Initialize a dynamic DS container with {row,col} tuple as a key \
    and a list of particles as a value
Iterate over each particle
    Find {row, col} tuple for current particle
    Find a value-list in container by {row, col} key
    If there is no value in container for a value by this key
        Then initialise a new particle list
    Append current particle to a value-list

Container may be implemented as a balanced binary tree, which will give log(Np) multiplier to overall time complexity.
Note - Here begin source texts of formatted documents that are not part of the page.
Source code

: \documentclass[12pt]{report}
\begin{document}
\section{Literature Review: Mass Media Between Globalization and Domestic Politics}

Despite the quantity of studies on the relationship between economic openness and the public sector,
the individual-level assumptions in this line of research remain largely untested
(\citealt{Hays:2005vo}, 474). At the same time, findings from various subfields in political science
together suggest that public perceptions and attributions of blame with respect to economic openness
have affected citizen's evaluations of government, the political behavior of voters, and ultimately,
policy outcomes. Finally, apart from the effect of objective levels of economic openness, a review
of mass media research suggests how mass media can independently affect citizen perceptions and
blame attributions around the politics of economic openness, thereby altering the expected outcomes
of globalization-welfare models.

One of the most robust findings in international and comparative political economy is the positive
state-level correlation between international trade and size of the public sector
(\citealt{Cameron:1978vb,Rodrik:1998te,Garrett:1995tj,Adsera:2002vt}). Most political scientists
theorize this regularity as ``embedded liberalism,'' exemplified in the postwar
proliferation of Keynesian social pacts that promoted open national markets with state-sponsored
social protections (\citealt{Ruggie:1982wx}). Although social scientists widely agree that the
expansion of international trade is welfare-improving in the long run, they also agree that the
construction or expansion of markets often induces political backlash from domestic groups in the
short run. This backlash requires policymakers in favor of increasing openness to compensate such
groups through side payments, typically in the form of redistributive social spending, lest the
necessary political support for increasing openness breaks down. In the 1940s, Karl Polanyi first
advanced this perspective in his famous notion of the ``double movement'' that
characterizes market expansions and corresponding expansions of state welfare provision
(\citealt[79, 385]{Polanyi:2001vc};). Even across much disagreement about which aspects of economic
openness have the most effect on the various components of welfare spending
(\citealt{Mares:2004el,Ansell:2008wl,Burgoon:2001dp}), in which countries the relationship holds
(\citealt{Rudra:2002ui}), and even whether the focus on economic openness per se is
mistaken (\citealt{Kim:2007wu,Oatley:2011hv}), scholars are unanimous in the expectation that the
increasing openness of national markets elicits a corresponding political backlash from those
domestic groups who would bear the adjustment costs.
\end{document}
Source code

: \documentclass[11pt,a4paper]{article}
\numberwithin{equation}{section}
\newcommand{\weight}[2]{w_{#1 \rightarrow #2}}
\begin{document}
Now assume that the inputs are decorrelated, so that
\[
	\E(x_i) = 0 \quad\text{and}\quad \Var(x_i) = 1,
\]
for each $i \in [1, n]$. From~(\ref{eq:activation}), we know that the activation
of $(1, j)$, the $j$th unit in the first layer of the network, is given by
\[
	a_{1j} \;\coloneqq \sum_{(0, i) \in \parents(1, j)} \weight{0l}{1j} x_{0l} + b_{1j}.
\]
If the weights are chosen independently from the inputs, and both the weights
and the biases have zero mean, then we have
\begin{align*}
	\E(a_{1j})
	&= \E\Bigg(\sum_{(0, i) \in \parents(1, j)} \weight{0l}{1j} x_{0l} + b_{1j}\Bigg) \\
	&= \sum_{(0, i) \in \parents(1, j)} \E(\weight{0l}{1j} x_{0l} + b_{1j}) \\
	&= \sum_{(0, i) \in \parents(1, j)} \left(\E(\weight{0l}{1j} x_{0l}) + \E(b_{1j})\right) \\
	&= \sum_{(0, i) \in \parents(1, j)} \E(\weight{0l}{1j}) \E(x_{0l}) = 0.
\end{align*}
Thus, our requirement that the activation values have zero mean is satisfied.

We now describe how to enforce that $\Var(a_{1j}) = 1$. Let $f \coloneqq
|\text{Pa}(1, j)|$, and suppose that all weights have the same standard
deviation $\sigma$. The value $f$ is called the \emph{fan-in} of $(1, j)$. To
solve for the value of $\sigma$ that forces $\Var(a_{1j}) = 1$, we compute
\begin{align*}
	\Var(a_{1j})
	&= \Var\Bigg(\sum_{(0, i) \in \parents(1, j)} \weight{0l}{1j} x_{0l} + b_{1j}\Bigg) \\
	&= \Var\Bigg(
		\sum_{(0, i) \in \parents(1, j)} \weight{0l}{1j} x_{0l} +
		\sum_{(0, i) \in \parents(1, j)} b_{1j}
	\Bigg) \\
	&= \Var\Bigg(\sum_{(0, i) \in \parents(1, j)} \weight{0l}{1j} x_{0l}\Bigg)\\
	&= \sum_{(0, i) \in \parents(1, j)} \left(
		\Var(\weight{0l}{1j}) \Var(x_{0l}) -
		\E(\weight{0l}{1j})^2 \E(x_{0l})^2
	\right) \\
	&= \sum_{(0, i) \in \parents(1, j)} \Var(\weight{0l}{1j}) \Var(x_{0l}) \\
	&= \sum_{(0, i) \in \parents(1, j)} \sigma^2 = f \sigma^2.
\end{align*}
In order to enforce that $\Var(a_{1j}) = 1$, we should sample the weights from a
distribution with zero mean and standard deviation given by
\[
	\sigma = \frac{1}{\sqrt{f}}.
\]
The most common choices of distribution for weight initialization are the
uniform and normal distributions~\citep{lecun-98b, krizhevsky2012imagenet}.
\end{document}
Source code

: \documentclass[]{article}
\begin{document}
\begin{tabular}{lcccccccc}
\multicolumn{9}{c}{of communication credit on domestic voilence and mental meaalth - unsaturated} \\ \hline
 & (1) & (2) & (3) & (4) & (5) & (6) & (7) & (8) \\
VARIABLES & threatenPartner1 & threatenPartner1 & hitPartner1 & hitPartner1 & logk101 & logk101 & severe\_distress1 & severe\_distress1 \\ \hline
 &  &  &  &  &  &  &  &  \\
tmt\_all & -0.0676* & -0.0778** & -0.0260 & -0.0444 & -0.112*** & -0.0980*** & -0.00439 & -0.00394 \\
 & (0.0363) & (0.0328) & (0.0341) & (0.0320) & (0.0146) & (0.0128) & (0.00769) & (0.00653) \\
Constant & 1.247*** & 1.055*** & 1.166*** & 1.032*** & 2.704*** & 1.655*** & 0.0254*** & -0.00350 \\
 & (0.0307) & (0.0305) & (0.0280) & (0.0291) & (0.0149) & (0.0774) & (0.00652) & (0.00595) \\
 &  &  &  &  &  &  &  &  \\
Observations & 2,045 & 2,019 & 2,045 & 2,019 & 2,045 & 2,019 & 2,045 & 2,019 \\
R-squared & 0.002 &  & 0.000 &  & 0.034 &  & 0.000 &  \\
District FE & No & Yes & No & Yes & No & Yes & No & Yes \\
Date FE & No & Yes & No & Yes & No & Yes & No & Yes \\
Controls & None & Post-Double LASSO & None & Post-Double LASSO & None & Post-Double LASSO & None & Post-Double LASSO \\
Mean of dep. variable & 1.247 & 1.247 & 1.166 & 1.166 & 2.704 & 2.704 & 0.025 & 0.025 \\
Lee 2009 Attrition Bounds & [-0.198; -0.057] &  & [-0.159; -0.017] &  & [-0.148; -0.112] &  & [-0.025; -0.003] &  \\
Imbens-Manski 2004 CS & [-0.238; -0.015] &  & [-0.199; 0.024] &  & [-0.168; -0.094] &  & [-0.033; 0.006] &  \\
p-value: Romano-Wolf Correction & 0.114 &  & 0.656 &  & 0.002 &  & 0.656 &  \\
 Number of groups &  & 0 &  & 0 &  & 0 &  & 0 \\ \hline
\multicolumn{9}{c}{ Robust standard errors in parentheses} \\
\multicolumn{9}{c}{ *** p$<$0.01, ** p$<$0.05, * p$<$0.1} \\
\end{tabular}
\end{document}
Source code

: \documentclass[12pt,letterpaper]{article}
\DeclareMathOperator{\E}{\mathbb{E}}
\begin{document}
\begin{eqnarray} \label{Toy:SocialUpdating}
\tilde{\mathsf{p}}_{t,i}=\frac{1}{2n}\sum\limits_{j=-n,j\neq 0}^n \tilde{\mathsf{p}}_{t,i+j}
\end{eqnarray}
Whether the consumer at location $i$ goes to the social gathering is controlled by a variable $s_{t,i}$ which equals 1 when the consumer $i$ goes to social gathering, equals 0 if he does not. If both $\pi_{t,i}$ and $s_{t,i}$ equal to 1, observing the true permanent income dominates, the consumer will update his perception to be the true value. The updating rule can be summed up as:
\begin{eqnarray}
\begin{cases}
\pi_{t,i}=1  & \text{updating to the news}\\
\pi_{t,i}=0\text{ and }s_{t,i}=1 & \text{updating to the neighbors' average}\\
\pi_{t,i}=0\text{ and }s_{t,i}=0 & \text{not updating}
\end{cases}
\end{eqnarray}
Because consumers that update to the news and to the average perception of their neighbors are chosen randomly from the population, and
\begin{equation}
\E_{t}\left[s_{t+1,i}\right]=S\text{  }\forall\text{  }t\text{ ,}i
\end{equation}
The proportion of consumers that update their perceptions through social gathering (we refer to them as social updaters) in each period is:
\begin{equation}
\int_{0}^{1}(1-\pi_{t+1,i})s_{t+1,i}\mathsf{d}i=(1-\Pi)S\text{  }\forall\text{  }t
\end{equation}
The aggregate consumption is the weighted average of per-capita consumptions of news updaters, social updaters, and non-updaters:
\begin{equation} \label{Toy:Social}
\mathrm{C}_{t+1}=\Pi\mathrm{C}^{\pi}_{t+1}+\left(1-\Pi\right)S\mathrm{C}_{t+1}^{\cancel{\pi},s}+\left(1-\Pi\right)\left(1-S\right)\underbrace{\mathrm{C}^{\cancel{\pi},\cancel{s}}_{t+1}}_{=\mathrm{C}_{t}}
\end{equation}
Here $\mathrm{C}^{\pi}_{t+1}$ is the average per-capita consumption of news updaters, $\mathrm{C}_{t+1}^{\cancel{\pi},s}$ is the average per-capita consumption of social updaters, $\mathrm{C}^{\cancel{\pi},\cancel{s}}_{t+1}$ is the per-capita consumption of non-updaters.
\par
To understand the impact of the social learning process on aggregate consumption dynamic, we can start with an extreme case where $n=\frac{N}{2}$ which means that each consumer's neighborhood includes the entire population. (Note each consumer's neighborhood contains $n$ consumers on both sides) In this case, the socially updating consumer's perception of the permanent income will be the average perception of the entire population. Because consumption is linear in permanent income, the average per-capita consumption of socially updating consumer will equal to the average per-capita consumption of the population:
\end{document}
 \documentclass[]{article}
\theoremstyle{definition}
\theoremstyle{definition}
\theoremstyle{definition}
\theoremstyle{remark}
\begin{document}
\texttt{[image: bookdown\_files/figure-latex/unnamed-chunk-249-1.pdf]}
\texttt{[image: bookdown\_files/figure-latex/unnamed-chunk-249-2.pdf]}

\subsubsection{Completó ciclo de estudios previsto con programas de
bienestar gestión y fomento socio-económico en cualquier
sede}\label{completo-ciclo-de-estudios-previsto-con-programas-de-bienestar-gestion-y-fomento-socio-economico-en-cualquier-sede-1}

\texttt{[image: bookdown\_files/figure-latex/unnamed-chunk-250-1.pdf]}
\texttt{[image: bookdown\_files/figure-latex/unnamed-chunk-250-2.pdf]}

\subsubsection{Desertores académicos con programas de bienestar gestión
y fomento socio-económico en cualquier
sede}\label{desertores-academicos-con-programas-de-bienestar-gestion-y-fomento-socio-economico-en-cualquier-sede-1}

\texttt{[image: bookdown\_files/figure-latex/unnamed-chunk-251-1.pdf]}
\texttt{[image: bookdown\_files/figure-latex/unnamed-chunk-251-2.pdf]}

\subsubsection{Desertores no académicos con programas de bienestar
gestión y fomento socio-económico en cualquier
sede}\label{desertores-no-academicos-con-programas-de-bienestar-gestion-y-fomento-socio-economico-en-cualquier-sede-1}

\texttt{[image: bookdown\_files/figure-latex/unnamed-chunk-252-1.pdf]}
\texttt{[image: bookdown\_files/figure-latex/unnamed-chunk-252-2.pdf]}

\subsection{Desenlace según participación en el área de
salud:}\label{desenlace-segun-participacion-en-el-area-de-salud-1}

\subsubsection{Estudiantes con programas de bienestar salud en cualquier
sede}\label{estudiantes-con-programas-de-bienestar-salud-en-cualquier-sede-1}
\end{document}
Another way to solve with O(Np + N) time and O(N) memory solution:

Initialize a simple lookup array byRow of size N, \
    it will contain a list of particles in each cell
Iterate over each particle
    Place the particle in corresponding cell of lookup array byRow by its ROW
Initialize another lookup array byCol of size N, \
    it will contain a list of particles in each cell as well
Iterate over each cell of lookup list byRow 
    Iterate over each particle of the list in byRow[cellRow]
        Place the particle in corresponding cell of byCol by its COL
    Iterate over each particle of the list in byRow[cellRow]
        \\ Now you have a list of other particles in the same NxN cell
        \\ by looking at byCol[particleCol]
        If byCol[particleCol] is not cleared
            Print byCol[particleCol] list or put into other global storage and use later \
        Clear byCol[particleCol] list

The idea is very simple. First you group particles by row storing them in lists of byRow array. Then for particles of every list of byRow array you make the same grouping by column. Each time you are reusing byCol array. So overall memory complexity is O(N). Even we have two loops nested one in other we still have O(Np + N) time complexity because no inner step will be executed more than Np times.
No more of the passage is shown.